■ Exercise directions: Which lines in the records below hold the word "sources"? Copy each of them.

■ Data:
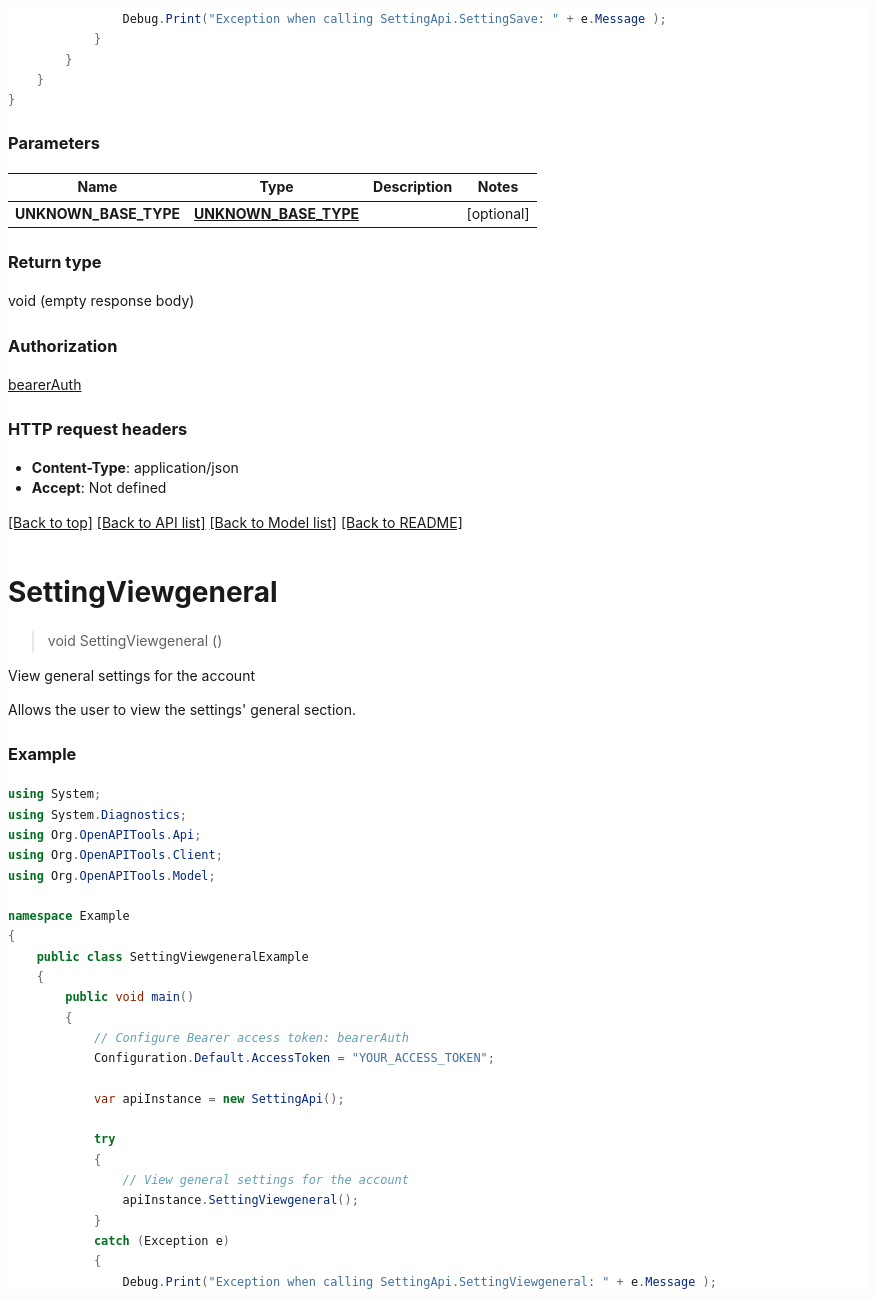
 ```csharp
                Debug.Print("Exception when calling SettingApi.SettingSave: " + e.Message );
            }
        }
    }
}
```

### Parameters

Name | Type | Description  | Notes
------------- | ------------- | ------------- | -------------
 **UNKNOWN_BASE_TYPE** | [**UNKNOWN_BASE_TYPE**](UNKNOWN_BASE_TYPE.md)|  | [optional] 

### Return type

void (empty response body)

### Authorization

[bearerAuth](../README.md#bearerAuth)

### HTTP request headers

 - **Content-Type**: application/json
 - **Accept**: Not defined

[[Back to top]](#) [[Back to API list]](../README.md#documentation-for-api-endpoints) [[Back to Model list]](../README.md#documentation-for-models) [[Back to README]](../README.md)

<a name="settingviewgeneral"></a>
# **SettingViewgeneral**
> void SettingViewgeneral ()

View general settings for the account

Allows the user to view the settings' general section.

### Example
```csharp
using System;
using System.Diagnostics;
using Org.OpenAPITools.Api;
using Org.OpenAPITools.Client;
using Org.OpenAPITools.Model;

namespace Example
{
    public class SettingViewgeneralExample
    {
        public void main()
        {
            // Configure Bearer access token: bearerAuth
            Configuration.Default.AccessToken = "YOUR_ACCESS_TOKEN";

            var apiInstance = new SettingApi();

            try
            {
                // View general settings for the account
                apiInstance.SettingViewgeneral();
            }
            catch (Exception e)
            {
                Debug.Print("Exception when calling SettingApi.SettingViewgeneral: " + e.Message );
```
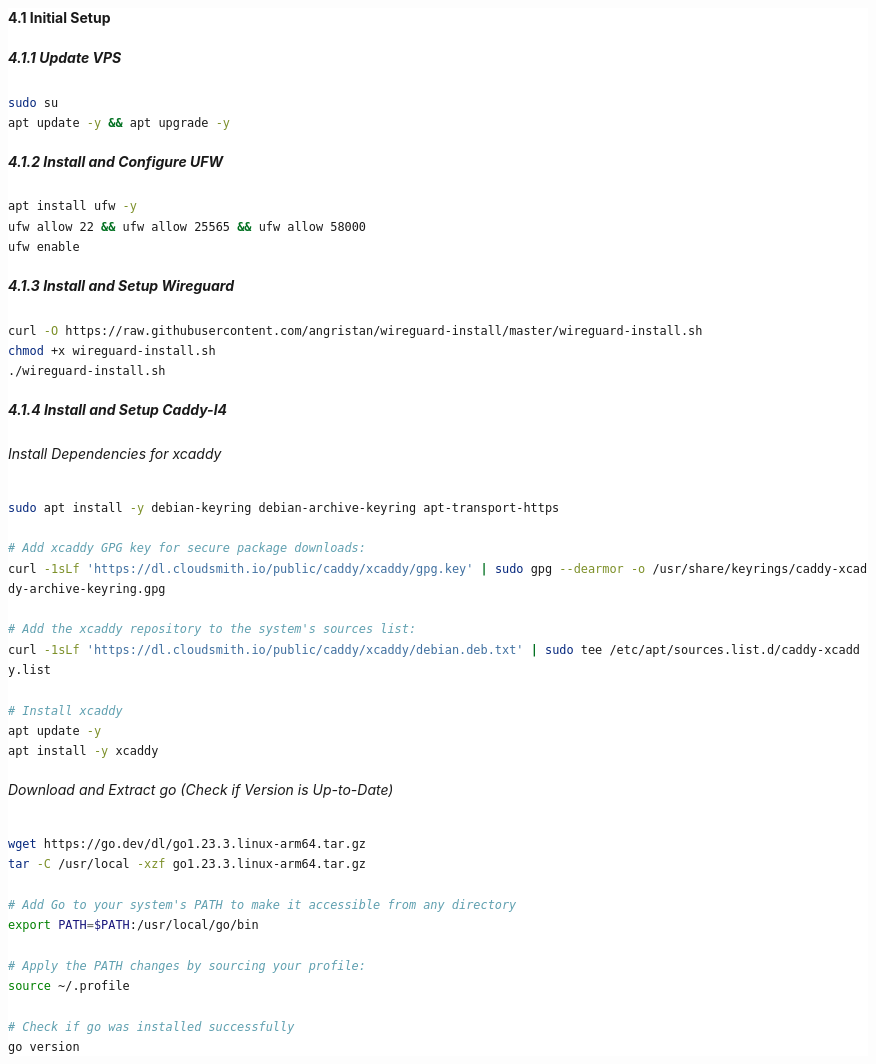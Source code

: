 #### 4.1 Initial Setup

##### 4.1.1 Update VPS
```bash
sudo su
apt update -y && apt upgrade -y
```

##### 4.1.2 Install and Configure UFW
```bash
apt install ufw -y
ufw allow 22 && ufw allow 25565 && ufw allow 58000
ufw enable
```

##### 4.1.3 Install and Setup Wireguard
```bash
curl -O https://raw.githubusercontent.com/angristan/wireguard-install/master/wireguard-install.sh
chmod +x wireguard-install.sh
./wireguard-install.sh
```

##### 4.1.4 Install and Setup Caddy-l4

###### Install Dependencies for xcaddy
```bash
sudo apt install -y debian-keyring debian-archive-keyring apt-transport-https

# Add xcaddy GPG key for secure package downloads:
curl -1sLf 'https://dl.cloudsmith.io/public/caddy/xcaddy/gpg.key' | sudo gpg --dearmor -o /usr/share/keyrings/caddy-xcaddy-archive-keyring.gpg 

# Add the xcaddy repository to the system's sources list:
curl -1sLf 'https://dl.cloudsmith.io/public/caddy/xcaddy/debian.deb.txt' | sudo tee /etc/apt/sources.list.d/caddy-xcaddy.list 

# Install xcaddy
apt update -y
apt install -y xcaddy
```

###### Download and Extract go (Check if Version is Up-to-Date)
```bash
wget https://go.dev/dl/go1.23.3.linux-arm64.tar.gz
tar -C /usr/local -xzf go1.23.3.linux-arm64.tar.gz  

# Add Go to your system's PATH to make it accessible from any directory
export PATH=$PATH:/usr/local/go/bin

# Apply the PATH changes by sourcing your profile:
source ~/.profile

# Check if go was installed successfully
go version 
```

■ Answer box:
# Add the xcaddy repository to the system's sources list:
curl -1sLf 'https://dl.cloudsmith.io/public/caddy/xcaddy/debian.deb.txt' | sudo tee /etc/apt/sources.list.d/caddy-xcaddy.list 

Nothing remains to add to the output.